Task objective
In the copy you make, include no pictures, and transcribe every record exactly.
────────────────
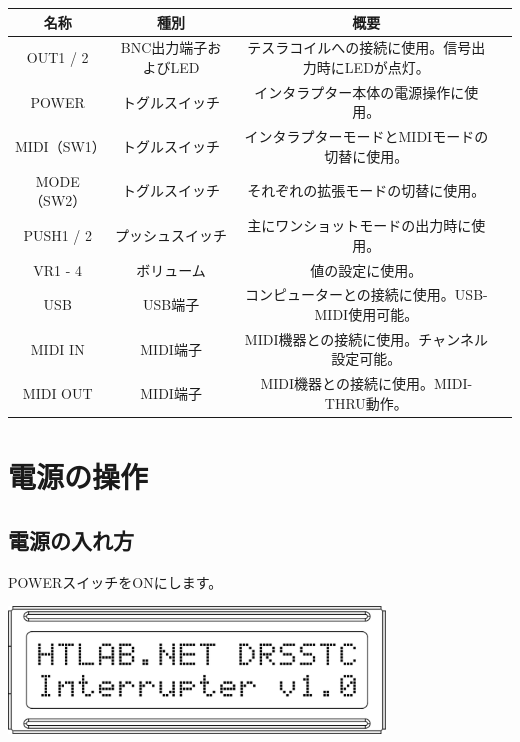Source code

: \documentclass[a4paper,11pt]{jsarticle}
\begin{document}
\begin{table}[htbp]
\begin{center}
\begin{tabular}{ | c | c | c | c | }
\hline
\textbf{名称} & \textbf{種別} & \textbf{概要} \\\hline
OUT1 / 2 & BNC出力端子およびLED & テスラコイルへの接続に使用。信号出力時にLEDが点灯。 \\\hline
POWER & トグルスイッチ & インタラプター本体の電源操作に使用。 \\\hline
MIDI（SW1） & トグルスイッチ & インタラプターモードとMIDIモードの切替に使用。 \\\hline
MODE（SW2） & トグルスイッチ & それぞれの拡張モードの切替に使用。 \\\hline
PUSH1 / 2 & プッシュスイッチ & 主にワンショットモードの出力時に使用。 \\\hline
VR1 - 4 & ボリューム & 値の設定に使用。 \\\hline
USB & USB端子 & コンピューターとの接続に使用。USB-MIDI使用可能。 \\\hline
MIDI IN & MIDI端子 & MIDI機器との接続に使用。チャンネル設定可能。 \\\hline
MIDI OUT & MIDI端子 & MIDI機器との接続に使用。MIDI-THRU動作。 \\\hline
\end{tabular}
\end{center}
\end{table}


\clearpage


\section{電源の操作}

\subsection{電源の入れ方}

POWERスイッチをONにします。

\vspace*{10mm}
\begin{center}
\includegraphics[width=100mm]{image/Arduino_Interrupter_v1_LCD.png}
\end{center}
\vspace*{10mm}
\end{document}
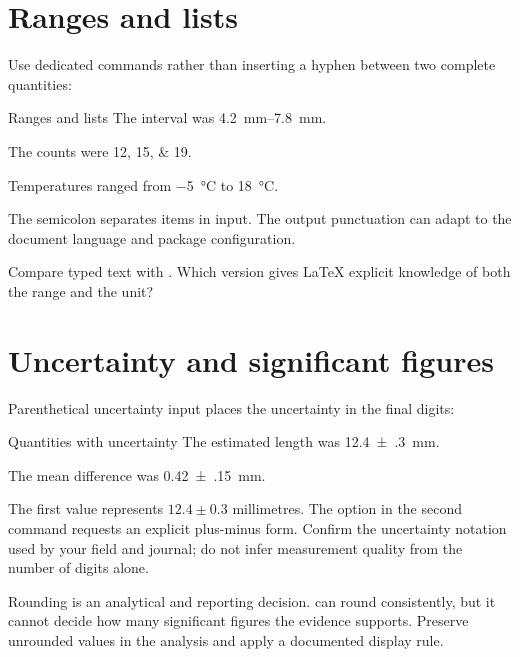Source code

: \section{Ranges and lists}

Use dedicated commands rather than inserting a hyphen between two complete
quantities:

\begin{latexcode}{Ranges and lists}
The interval was \qtyrange{4.2}{7.8}{\milli\metre}.

The counts were \numlist{12;15;19}.

Temperatures ranged from
\qty{-5}{\degreeCelsius} to \qty{18}{\degreeCelsius}.
\end{latexcode}

The semicolon separates items in  input. The output punctuation
can adapt to the document language and package configuration.

\begin{pausepredict}
Compare typed text  with
. Which version gives \LaTeX{} explicit knowledge of both the range and
the unit?
\end{pausepredict}

\section{Uncertainty and significant figures}

Parenthetical uncertainty input places the uncertainty in the final digits:

\begin{latexcode}{Quantities with uncertainty}
The estimated length was \qty{12.4(3)}{\milli\metre}.

The mean difference was
\qty[separate-uncertainty=true]{0.42(15)}{\milli\metre}.
\end{latexcode}

The first value represents \(12.4\pm0.3\) millimetres. The option in the
second command requests an explicit plus-minus form. Confirm the uncertainty
notation used by your field and journal; do not infer measurement quality from
the number of digits alone.

Rounding is an analytical and reporting decision.  can round
consistently, but it cannot decide how many significant figures the evidence
supports. Preserve unrounded values in the analysis and apply a documented
display rule.

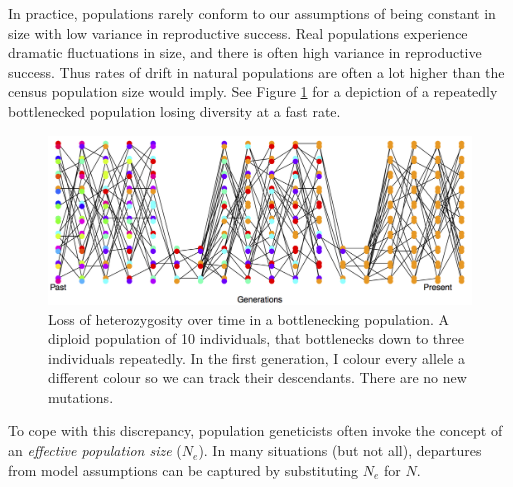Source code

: In practice, populations rarely conform to our assumptions of being constant in size with low variance in reproductive success. Real populations experience dramatic fluctuations in size, and there is
often high variance in reproductive success. Thus rates of drift in
natural populations are often a lot higher than the census population
size would imply. See Figure \ref{fig:LossHet_varying_pop}  for a depiction of
a repeatedly bottlenecked population losing diversity at a fast rate.

\begin{figure}
\begin{center}
\includegraphics[width= \textwidth]{figures/Loss_of_he_col_alleles_varying_pop_dark.png}
\end{center}
\caption{Loss of heterozygosity over time in a bottlenecking population. A diploid population of 10 individuals, that bottlenecks
  down to three individuals repeatedly. In the first generation, I colour every allele a different
colour so we can track their descendants. There are no new
  mutations. } \label{fig:LossHet_varying_pop}
\end{figure}


To cope with this discrepancy, population geneticists often invoke the concept of
an \emph{effective population size} ($N_e$). In many situations (but not all), departures from model assumptions can be captured by substituting $N_e$ for $N$.
\\


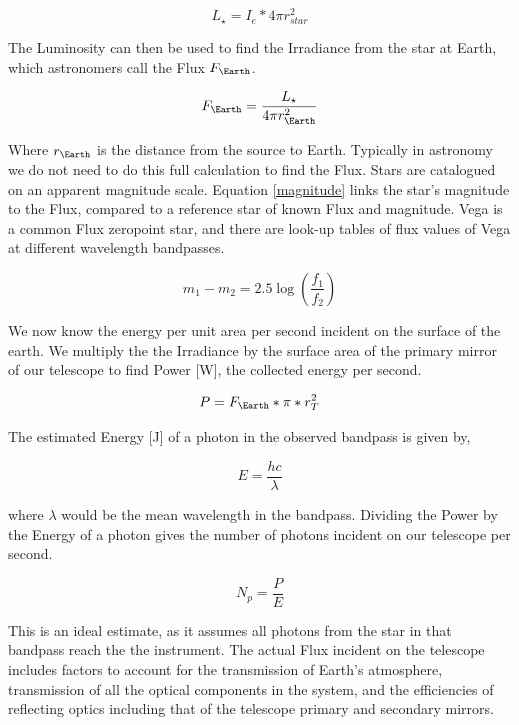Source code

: \begin{equation}
    L_{\star}=I_e*4\pi r_{star}^2
\end{equation}

The Luminosity can then be used to find the Irradiance from the star at Earth, which astronomers call the Flux $F_{\Earth}$.

\begin{equation}
    F_{\Earth}=\frac{L_{\star}}{4\pi r_{\Earth}^2}
\end{equation}

Where $r_{\Earth}$ is the distance from the source to Earth. Typically in astronomy we do not need to do this full calculation to find the Flux. Stars are catalogued on an apparent magnitude scale. Equation \ref{magnitude} links the star's magnitude to the Flux, compared to a reference star of known Flux and magnitude. Vega is a common Flux zeropoint star, and there are look-up tables of flux values of Vega at different wavelength bandpasses. 

\begin{equation}
    m_1-m_2=
    2.5 \log\left(
        \frac{f_1}{f_2}
    \right)
    \label{magnitude}
\end{equation}


We now know the energy per unit area per second incident on the surface of the earth. We multiply the the Irradiance by the surface area of the primary mirror of our telescope to find Power [W], the collected energy per second.

\begin{equation}
    P=F_{\Earth}*\pi*r_T^2
\end{equation}

The estimated Energy [J] of a photon in the observed bandpass is given by,

\begin{equation}
    E=\frac{hc}{\lambda}
\end{equation}

where $\lambda$ would be the mean wavelength in the bandpass. Dividing the Power by the Energy of a photon gives the number of photons incident on our telescope per second.

\begin{equation}
    N_p=\frac{P}{E}
\end{equation}

This is an ideal estimate, as it assumes all photons from the star in that bandpass reach the the instrument. The actual Flux incident on the telescope includes factors to account for the transmission of Earth's atmosphere, transmission of all the optical components in the system, and the efficiencies of reflecting optics including that of the telescope primary and secondary mirrors. 

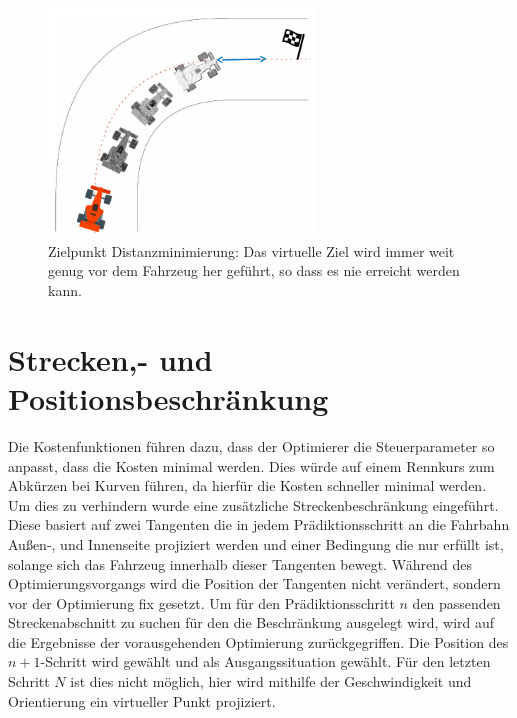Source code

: \documentclass{like}
\begin{document}
\begin{figure}[ht!]
	\centering
	\includegraphics[width=200pt]{Abbildungen/cost_goal_dist.png}
	\caption{Zielpunkt Distanzminimierung: Das virtuelle Ziel wird immer weit genug vor dem Fahrzeug her geführt, so dass es nie erreicht werden kann.}
	\label{fig:costGoalDist}
\end{figure}


\section{Strecken,- und Positionsbeschränkung}
Die Kostenfunktionen führen dazu, dass der Optimierer die Steuerparameter so anpasst, dass die Kosten minimal werden. Dies würde auf einem Rennkurs zum Abkürzen bei Kurven führen, da hierfür die Kosten schneller minimal werden. Um dies zu verhindern wurde eine zusätzliche Streckenbeschränkung eingeführt. Diese basiert auf zwei Tangenten die in jedem Prädiktionsschritt an die Fahrbahn Außen-, und Innenseite projiziert werden und einer Bedingung die nur erfüllt ist, solange sich das Fahrzeug innerhalb dieser Tangenten bewegt. Während des Optimierungsvorgangs wird die Position der Tangenten nicht verändert, sondern vor der Optimierung fix gesetzt. Um für den Prädiktionsschritt \(n\) den passenden Streckenabschnitt zu suchen für den die Beschränkung ausgelegt wird, wird auf die Ergebnisse der vorausgehenden Optimierung zurückgegriffen. Die Position des $n+1$-Schritt wird gewählt und als Ausgangssituation gewählt. Für den letzten Schritt \(N\) ist dies nicht möglich, hier wird mithilfe der Geschwindigkeit und Orientierung ein virtueller Punkt projiziert.   
\end{document}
────────────────
Exercise output
Source code

: \documentclass[a4paper,11pt]{jsarticle}
\begin{document}
\begin{table}[htbp]
\begin{center}
\begin{tabular}{ | c | c | c | c | }
\hline
\textbf{名称} & \textbf{種別} & \textbf{概要} \\\hline
OUT1 / 2 & BNC出力端子およびLED & テスラコイルへの接続に使用。信号出力時にLEDが点灯。 \\\hline
POWER & トグルスイッチ & インタラプター本体の電源操作に使用。 \\\hline
MIDI（SW1） & トグルスイッチ & インタラプターモードとMIDIモードの切替に使用。 \\\hline
MODE（SW2） & トグルスイッチ & それぞれの拡張モードの切替に使用。 \\\hline
PUSH1 / 2 & プッシュスイッチ & 主にワンショットモードの出力時に使用。 \\\hline
VR1 - 4 & ボリューム & 値の設定に使用。 \\\hline
USB & USB端子 & コンピューターとの接続に使用。USB-MIDI使用可能。 \\\hline
MIDI IN & MIDI端子 & MIDI機器との接続に使用。チャンネル設定可能。 \\\hline
MIDI OUT & MIDI端子 & MIDI機器との接続に使用。MIDI-THRU動作。 \\\hline
\end{tabular}
\end{center}
\end{table}


\clearpage


\section{電源の操作}

\subsection{電源の入れ方}

POWERスイッチをONにします。

\vspace*{10mm}
\begin{center}
\includegraphics[width=100mm]{image/Arduino_Interrupter_v1_LCD.png}
\end{center}
\vspace*{10mm}
\end{document}
Source code

: \section{Ranges and lists}

Use dedicated commands rather than inserting a hyphen between two complete
quantities:

\begin{latexcode}{Ranges and lists}
The interval was \qtyrange{4.2}{7.8}{\milli\metre}.

The counts were \numlist{12;15;19}.

Temperatures ranged from
\qty{-5}{\degreeCelsius} to \qty{18}{\degreeCelsius}.
\end{latexcode}

The semicolon separates items in  input. The output punctuation
can adapt to the document language and package configuration.

\begin{pausepredict}
Compare typed text  with
. Which version gives \LaTeX{} explicit knowledge of both the range and
the unit?
\end{pausepredict}

\section{Uncertainty and significant figures}

Parenthetical uncertainty input places the uncertainty in the final digits:

\begin{latexcode}{Quantities with uncertainty}
The estimated length was \qty{12.4(3)}{\milli\metre}.

The mean difference was
\qty[separate-uncertainty=true]{0.42(15)}{\milli\metre}.
\end{latexcode}

The first value represents \(12.4\pm0.3\) millimetres. The option in the
second command requests an explicit plus-minus form. Confirm the uncertainty
notation used by your field and journal; do not infer measurement quality from
the number of digits alone.

Rounding is an analytical and reporting decision.  can round
consistently, but it cannot decide how many significant figures the evidence
supports. Preserve unrounded values in the analysis and apply a documented
display rule.

Source code

: In practice, populations rarely conform to our assumptions of being constant in size with low variance in reproductive success. Real populations experience dramatic fluctuations in size, and there is
often high variance in reproductive success. Thus rates of drift in
natural populations are often a lot higher than the census population
size would imply. See Figure \ref{fig:LossHet_varying_pop}  for a depiction of
a repeatedly bottlenecked population losing diversity at a fast rate.

\begin{figure}
\begin{center}
\includegraphics[width= \textwidth]{figures/Loss_of_he_col_alleles_varying_pop_dark.png}
\end{center}
\caption{Loss of heterozygosity over time in a bottlenecking population. A diploid population of 10 individuals, that bottlenecks
  down to three individuals repeatedly. In the first generation, I colour every allele a different
colour so we can track their descendants. There are no new
  mutations. } \label{fig:LossHet_varying_pop}
\end{figure}


To cope with this discrepancy, population geneticists often invoke the concept of
an \emph{effective population size} ($N_e$). In many situations (but not all), departures from model assumptions can be captured by substituting $N_e$ for $N$.
\\


Source code

: \begin{equation}
    L_{\star}=I_e*4\pi r_{star}^2
\end{equation}

The Luminosity can then be used to find the Irradiance from the star at Earth, which astronomers call the Flux $F_{\Earth}$.

\begin{equation}
    F_{\Earth}=\frac{L_{\star}}{4\pi r_{\Earth}^2}
\end{equation}

Where $r_{\Earth}$ is the distance from the source to Earth. Typically in astronomy we do not need to do this full calculation to find the Flux. Stars are catalogued on an apparent magnitude scale. Equation \ref{magnitude} links the star's magnitude to the Flux, compared to a reference star of known Flux and magnitude. Vega is a common Flux zeropoint star, and there are look-up tables of flux values of Vega at different wavelength bandpasses. 

\begin{equation}
    m_1-m_2=
    2.5 \log\left(
        \frac{f_1}{f_2}
    \right)
    \label{magnitude}
\end{equation}


We now know the energy per unit area per second incident on the surface of the earth. We multiply the the Irradiance by the surface area of the primary mirror of our telescope to find Power [W], the collected energy per second.

\begin{equation}
    P=F_{\Earth}*\pi*r_T^2
\end{equation}

The estimated Energy [J] of a photon in the observed bandpass is given by,

\begin{equation}
    E=\frac{hc}{\lambda}
\end{equation}

where $\lambda$ would be the mean wavelength in the bandpass. Dividing the Power by the Energy of a photon gives the number of photons incident on our telescope per second.

\begin{equation}
    N_p=\frac{P}{E}
\end{equation}

This is an ideal estimate, as it assumes all photons from the star in that bandpass reach the the instrument. The actual Flux incident on the telescope includes factors to account for the transmission of Earth's atmosphere, transmission of all the optical components in the system, and the efficiencies of reflecting optics including that of the telescope primary and secondary mirrors. 

Source code

: \documentclass{like}
\begin{document}
\begin{figure}[ht!]
	\centering
	\includegraphics[width=200pt]{Abbildungen/cost_goal_dist.png}
	\caption{Zielpunkt Distanzminimierung: Das virtuelle Ziel wird immer weit genug vor dem Fahrzeug her geführt, so dass es nie erreicht werden kann.}
	\label{fig:costGoalDist}
\end{figure}


\section{Strecken,- und Positionsbeschränkung}
Die Kostenfunktionen führen dazu, dass der Optimierer die Steuerparameter so anpasst, dass die Kosten minimal werden. Dies würde auf einem Rennkurs zum Abkürzen bei Kurven führen, da hierfür die Kosten schneller minimal werden. Um dies zu verhindern wurde eine zusätzliche Streckenbeschränkung eingeführt. Diese basiert auf zwei Tangenten die in jedem Prädiktionsschritt an die Fahrbahn Außen-, und Innenseite projiziert werden und einer Bedingung die nur erfüllt ist, solange sich das Fahrzeug innerhalb dieser Tangenten bewegt. Während des Optimierungsvorgangs wird die Position der Tangenten nicht verändert, sondern vor der Optimierung fix gesetzt. Um für den Prädiktionsschritt \(n\) den passenden Streckenabschnitt zu suchen für den die Beschränkung ausgelegt wird, wird auf die Ergebnisse der vorausgehenden Optimierung zurückgegriffen. Die Position des $n+1$-Schritt wird gewählt und als Ausgangssituation gewählt. Für den letzten Schritt \(N\) ist dies nicht möglich, hier wird mithilfe der Geschwindigkeit und Orientierung ein virtueller Punkt projiziert.   
\end{document}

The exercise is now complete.